CT scan shows the left thyroid laceration, hematoma, and mild tracheal deviation to the right. CT, computed tomography.

Fig. 2.

Fig. 2

Intraoperative view of the left thyroid lobe hematoma.

Discussion

Trauma to the neck whether blunt or penetrating is a serious and common event. Thyroid hematoma secondary to such trauma is extremely rare.2, 5, 6 The goiterous gland carries a high risk of bleeding after trauma due to its size and vascularity.1, 3, 7 In a recent literature review, Johannes et al.2 found 33 cases of thyroid rupture reported over the past 30 years. More than half of these patients had previous thyroid disease, and 48% of reported patients underwent surgical exploration. Von Ahnen et al.3 reviewed the literature and reported 36 cases of thyroid rupture; 59% of cases underwent surgery, and none of the patients died of this injury.
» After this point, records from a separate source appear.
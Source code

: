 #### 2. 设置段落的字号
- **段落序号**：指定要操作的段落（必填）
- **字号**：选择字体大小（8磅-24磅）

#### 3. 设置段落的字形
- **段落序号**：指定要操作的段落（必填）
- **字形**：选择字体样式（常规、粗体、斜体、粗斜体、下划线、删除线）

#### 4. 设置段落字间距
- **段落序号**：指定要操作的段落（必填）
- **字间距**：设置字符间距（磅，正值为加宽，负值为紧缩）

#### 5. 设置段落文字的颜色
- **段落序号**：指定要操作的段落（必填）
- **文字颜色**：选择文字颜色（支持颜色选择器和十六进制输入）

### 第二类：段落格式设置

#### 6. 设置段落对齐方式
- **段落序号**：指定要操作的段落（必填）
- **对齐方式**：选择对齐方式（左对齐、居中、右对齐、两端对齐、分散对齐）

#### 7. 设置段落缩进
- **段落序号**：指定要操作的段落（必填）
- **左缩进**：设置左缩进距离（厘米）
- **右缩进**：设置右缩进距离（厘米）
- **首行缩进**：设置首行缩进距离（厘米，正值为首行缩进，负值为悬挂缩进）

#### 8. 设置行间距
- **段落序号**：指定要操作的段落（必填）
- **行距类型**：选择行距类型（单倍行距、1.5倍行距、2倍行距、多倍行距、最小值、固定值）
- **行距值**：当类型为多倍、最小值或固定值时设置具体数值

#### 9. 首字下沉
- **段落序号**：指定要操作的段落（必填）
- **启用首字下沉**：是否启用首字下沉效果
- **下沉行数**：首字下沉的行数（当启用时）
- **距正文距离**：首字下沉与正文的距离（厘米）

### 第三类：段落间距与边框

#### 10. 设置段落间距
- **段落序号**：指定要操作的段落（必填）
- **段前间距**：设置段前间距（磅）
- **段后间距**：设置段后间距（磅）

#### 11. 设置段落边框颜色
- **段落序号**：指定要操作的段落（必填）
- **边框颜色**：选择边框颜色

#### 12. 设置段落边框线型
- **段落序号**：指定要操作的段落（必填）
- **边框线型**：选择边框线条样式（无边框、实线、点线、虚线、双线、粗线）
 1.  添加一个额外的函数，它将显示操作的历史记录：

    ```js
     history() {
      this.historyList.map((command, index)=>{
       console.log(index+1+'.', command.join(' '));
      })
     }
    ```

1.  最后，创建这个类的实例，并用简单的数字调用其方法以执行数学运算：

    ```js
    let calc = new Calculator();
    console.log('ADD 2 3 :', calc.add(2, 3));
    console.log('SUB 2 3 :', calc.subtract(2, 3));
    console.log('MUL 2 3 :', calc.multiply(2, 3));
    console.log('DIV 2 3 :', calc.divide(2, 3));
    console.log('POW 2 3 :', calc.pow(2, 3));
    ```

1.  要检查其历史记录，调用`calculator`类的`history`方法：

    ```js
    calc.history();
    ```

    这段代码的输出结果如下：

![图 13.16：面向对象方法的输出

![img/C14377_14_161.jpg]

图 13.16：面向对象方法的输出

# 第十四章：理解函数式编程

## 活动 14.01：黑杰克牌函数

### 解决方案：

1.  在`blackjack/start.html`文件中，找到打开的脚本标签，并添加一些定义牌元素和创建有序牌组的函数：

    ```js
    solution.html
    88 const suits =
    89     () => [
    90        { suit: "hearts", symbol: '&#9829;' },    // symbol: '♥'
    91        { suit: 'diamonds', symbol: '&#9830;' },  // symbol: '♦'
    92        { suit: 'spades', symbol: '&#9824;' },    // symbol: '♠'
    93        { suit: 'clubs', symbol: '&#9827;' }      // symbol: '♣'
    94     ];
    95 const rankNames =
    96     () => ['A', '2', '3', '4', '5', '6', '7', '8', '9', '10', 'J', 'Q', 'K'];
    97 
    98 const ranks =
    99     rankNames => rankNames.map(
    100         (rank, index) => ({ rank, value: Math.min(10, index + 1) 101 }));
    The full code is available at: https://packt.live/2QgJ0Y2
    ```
The most common symptoms of thyroid rupture in the previous two reviews were painful neck swelling, airway obstruction, and dyspnea. Dysphagia and dysphony also have been reported,4 but none of these patients presented with complete aphonia as did our patient. In about half of the reported cases, there was a delayed onset of symptoms, sometimes beyond 24 h. In eight of 33 patients, airway compromise was so severe that these patients needed emergent intubation and mechanical ventilation.2

The diagnosis is made by a combination of fiberoptic laryngoscopy, CT, and ultrasonography.5, 6, 7, 8, 9, 10 However, in some situations, the diagnosis of isolated thyroid injuries can only be confirmed intraoperatively. Most of the reported patients are operated urgently, and neck exploration confirms the diagnosis of thyroid gland injury.6, 7, 8, 9, 10

Management of thyroid injury has been reported to range from emergent exploration to observation.1, 2, 3, 5, 6, 7, 9 In this regard, Heizmann et al.1 proposed a management plan based on the CT classification of the injury. A small parenchymal laceration is staged as grade I injury, a rupture with a parathyroid hematoma or a neck hematoma as grade II and III, respectively. An additional laceration of surrounding tissue corresponds to grade IV injury. Overnight observation is enough for grades I and II, whereas grades III and IV need surgical intervention.

Conclusion

Any injury to neck should be taken seriously. The patient should be resuscitated according to advanced trauma life support (ATLS) principles of airway, breathing, and circulation management. CT, angiography, fiberoptic laryngoscopy, and/or ultrasonography should be applied to check for bony, vascular, esophageal, and tracheal injury. High suspension of thyroid injury should be considered in patients presented with voice changes.